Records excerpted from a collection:
---

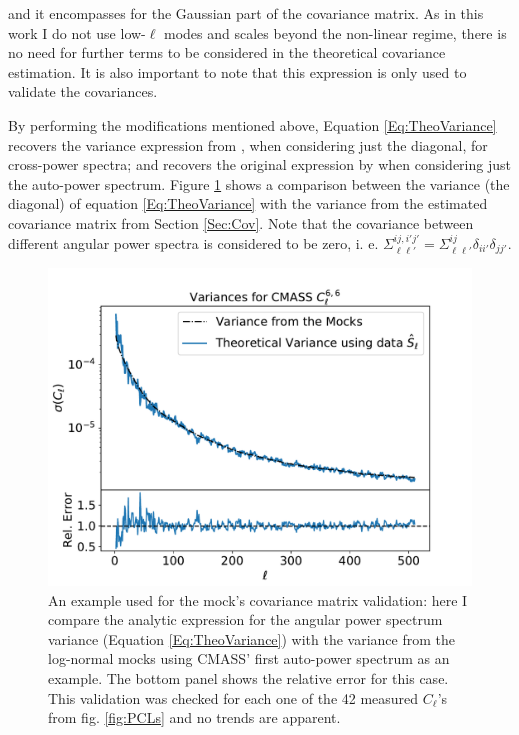 and it encompasses for the Gaussian part of the covariance matrix. As in this work I do not use low-$\ell$ modes and scales beyond the non-linear regime, there is no need for further terms to be considered in the theoretical covariance estimation. It is also important to note that this expression is only used to validate the \flask covariances.

\qquad By performing the modifications mentioned above, Equation \eqref{Eq:TheoVariance} recovers the variance expression from \cite{Rassat2007}, when considering just the diagonal, for cross-power spectra; and recovers the original expression by \cite{2008DahlenSimons} when considering just the auto-power spectrum. Figure \ref{fig:Mocks_Variance} shows a comparison between the variance (the diagonal) of equation \eqref{Eq:TheoVariance} with the variance from the estimated covariance matrix from Section \ref{Sec:Cov}. Note that the covariance between different angular power spectra is considered to be zero, i. e. $\Sigma^{ij,i'j'}_{\ell\ell'} = \Sigma^{ij}_{\ell\ell'} \delta_{ii'}\delta_{jj'}$.

\begin{figure}
\begin{center}
\includegraphics[scale=0.55]{BOSS-FIGS/MocksValidation.pdf}
\caption[Mock's covariance matrix validation.]{An example used for the mock's covariance matrix validation: here I compare the analytic expression for the angular power spectrum variance (Equation \eqref{Eq:TheoVariance}) with the variance from the log-normal mocks using CMASS' first auto-power spectrum as an example. The bottom panel shows the relative error for this case. This validation was checked for each one of the 42 measured $C_{\ell}$'s from fig. \ref{fig:PCLs} and no trends are apparent.}
\label{fig:Mocks_Variance}
\end{center}
\end{figure}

---

Directions for this task | With the pictures omitted, print each line of the data above precisely as given.

Answer |
 and it encompasses for the Gaussian part of the covariance matrix. As in this work I do not use low-$\ell$ modes and scales beyond the non-linear regime, there is no need for further terms to be considered in the theoretical covariance estimation. It is also important to note that this expression is only used to validate the \flask covariances.

\qquad By performing the modifications mentioned above, Equation \eqref{Eq:TheoVariance} recovers the variance expression from \cite{Rassat2007}, when considering just the diagonal, for cross-power spectra; and recovers the original expression by \cite{2008DahlenSimons} when considering just the auto-power spectrum. Figure \ref{fig:Mocks_Variance} shows a comparison between the variance (the diagonal) of equation \eqref{Eq:TheoVariance} with the variance from the estimated covariance matrix from Section \ref{Sec:Cov}. Note that the covariance between different angular power spectra is considered to be zero, i. e. $\Sigma^{ij,i'j'}_{\ell\ell'} = \Sigma^{ij}_{\ell\ell'} \delta_{ii'}\delta_{jj'}$.

\begin{figure}
\begin{center}
\includegraphics[scale=0.55]{BOSS-FIGS/MocksValidation.pdf}
\caption[Mock's covariance matrix validation.]{An example used for the mock's covariance matrix validation: here I compare the analytic expression for the angular power spectrum variance (Equation \eqref{Eq:TheoVariance}) with the variance from the log-normal mocks using CMASS' first auto-power spectrum as an example. The bottom panel shows the relative error for this case. This validation was checked for each one of the 42 measured $C_{\ell}$'s from fig. \ref{fig:PCLs} and no trends are apparent.}
\label{fig:Mocks_Variance}
\end{center}
\end{figure}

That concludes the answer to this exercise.